А теперь - научилась кусать, - хоть отравно-кисло,
понарошно-подурошно, - но промываю - пеплом...
Или солнцем, съеженным, словно комок ириски -
черной-черной, как пятка сидящего в дурнях неба.
... ампутация крика - охапкой улыбок-ножниц...
...Амазонка света под кожей - вахтером рая...
Я в чужих постелях голос твой междувздошный
опесчаненным потом по пустошам натираю.
Набиваю подушки хлопьями пальцев певчих.
Замираю - норошкой, жар-вором, злоденком-злыдней
на канадских границах,
камчатских далях,
кончатских смерчах,
где чем глубже и тяжче - тем легче и безобидней.
... и сиреневый лотос похмельный - забыть и вспомнить..
... и ваниль клофелинных мурашек - по рекам дрожи...
И печаль - словно пугало-голем - на птичьем поле
потерялась в ямочке между улиток-рожек...
Мне б - зарыться - в колосья чужих сквозняков и таен!
Мне б - рвануть из фарфоровой жалости к той, что вышла
из заласканной кожи, звенящей медальной стаей
("За Терпение") - к псами зализанной русой крыше,
отразившейся в лужах...
А в лужах смеяться - сказка!
Ты же знаешь, что смех самый-самый - из слез и цинка?
Из цыпленка в ошпаренной жадностью желтой каске?

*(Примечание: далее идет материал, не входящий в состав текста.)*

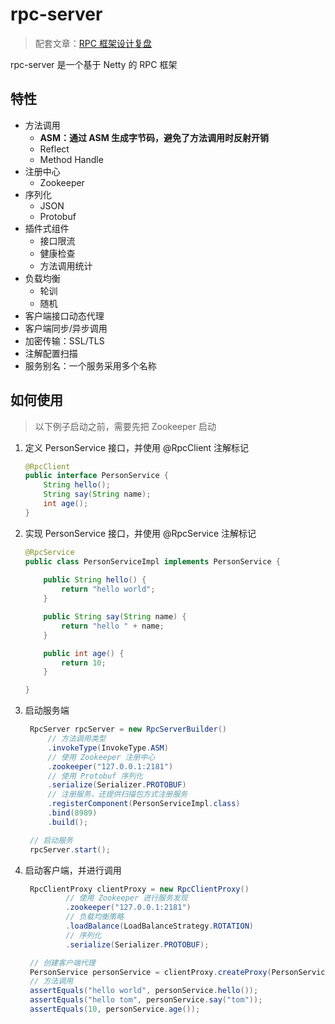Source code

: # rpc-server
> 配套文章：[RPC 框架设计复盘](https://killlowkey.github.io/2022/03/15/%E5%A6%82%E4%BD%95%E8%AE%BE%E8%AE%A1-RPC-%E6%A1%86%E6%9E%B6/#more)

rpc-server 是一个基于 Netty 的 RPC 框架



## 特性

* 方法调用
  * **ASM：通过 ASM 生成字节码，避免了方法调用时反射开销**
  * Reflect
  * Method Handle
* 注册中心
  * Zookeeper
* 序列化
  * JSON
  * Protobuf
* 插件式组件
  * 接口限流
  * 健康检查
  * 方法调用统计
* 负载均衡
  * 轮训
  * 随机
* 客户端接口动态代理
* 客户端同步/异步调用
* 加密传输：SSL/TLS
* 注解配置扫描
* 服务别名：一个服务采用多个名称



## 如何使用
> 以下例子启动之前，需要先把 Zookeeper 启动

1. 定义 PersonService 接口，并使用 @RpcClient 注解标记

   ```java
   @RpcClient
   public interface PersonService {
       String hello();
       String say(String name);
       int age();
   }
   ```

2. 实现 PersonService 接口，并使用 @RpcService 注解标记

   ```java
   @RpcService
   public class PersonServiceImpl implements PersonService {
       
       public String hello() {
           return "hello world";
       }
   
       public String say(String name) {
           return "hello " + name;
       }
   
       public int age() {
           return 10;
       }
   
   }
   ```

3. 启动服务端

   ```java
    RpcServer rpcServer = new RpcServerBuilder()
        // 方法调用类型
        .invokeType(InvokeType.ASM)
        // 使用 Zookeeper 注册中心
        .zookeeper("127.0.0.1:2181")
        // 使用 Protobuf 序列化
        .serialize(Serializer.PROTOBUF)
        // 注册服务，还提供扫描包方式注册服务
        .registerComponent(PersonServiceImpl.class)
        .bind(8989)
        .build();
   
    // 启动服务
    rpcServer.start();
   ```

4. 启动客户端，并进行调用

   ```java
    RpcClientProxy clientProxy = new RpcClientProxy()
            // 使用 Zookeeper 进行服务发现
            .zookeeper("127.0.0.1:2181")
            // 负载均衡策略
            .loadBalance(LoadBalanceStrategy.ROTATION)
            // 序列化
            .serialize(Serializer.PROTOBUF);
   
    // 创建客户端代理
    PersonService personService = clientProxy.createProxy(PersonService.class);
    // 方法调用
    assertEquals("hello world", personService.hello());
    assertEquals("hello tom", personService.say("tom"));
    assertEquals(10, personService.age());
   ```

   
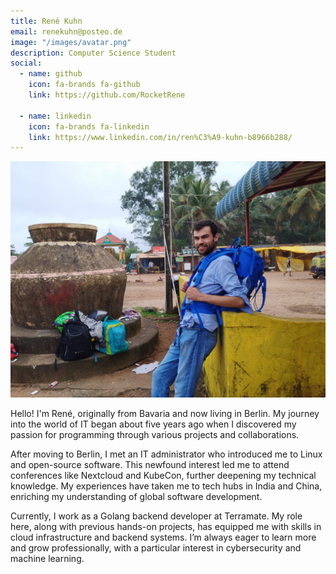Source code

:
 ```yaml
---
title: René Kuhn
email: renekuhn@posteo.de
image: "/images/avatar.png"
description: Computer Science Student
social:
  - name: github
    icon: fa-brands fa-github
    link: https://github.com/RocketRene

  - name: linkedin
    icon: fa-brands fa-linkedin
    link: https://www.linkedin.com/in/ren%C3%A9-kuhn-b8966b288/
---
```




![](/images/rene-india.jpg)

 Hello! I'm René, originally from Bavaria and now living in Berlin. My journey into the world of IT began about five years ago when I discovered my passion for programming through various projects and collaborations.

After moving to Berlin, I met an IT administrator who introduced me to Linux and open-source software. This newfound interest led me to attend conferences like Nextcloud and KubeCon, further deepening my technical knowledge. My experiences have taken me to tech hubs in India and China, enriching my understanding of global software development.

Currently, I work as a Golang backend developer at Terramate. My role here, along with previous hands-on projects, has equipped me with skills in cloud infrastructure and backend systems. I’m always eager to learn more and grow professionally, with a particular interest in cybersecurity and machine learning.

Из замученных пчел, на грозовой косынке
прикорнувших словами, которые в дождь не смогут
прорасти и упасть, заслоняя тебе белсветы...
Я в чужих позорах липким песчаным соком
вытираю с губ засохшее"Как-ты-где-ты"...
И ветра в рубашках хиханьки зажимают...
И вахтеры сердца тают в поющих смерчах...
В заоконной тьме - дрожащей кровавой марле -
замирают тени твоих путеводных женщин...
В петушином клекоте, в рае на бедрах ада,
в осовевшем тук-туке сил на сплошной конечной,
я уже не вижу, как девочек диких ладан
на губах твоих тает, печали-пушинки легче...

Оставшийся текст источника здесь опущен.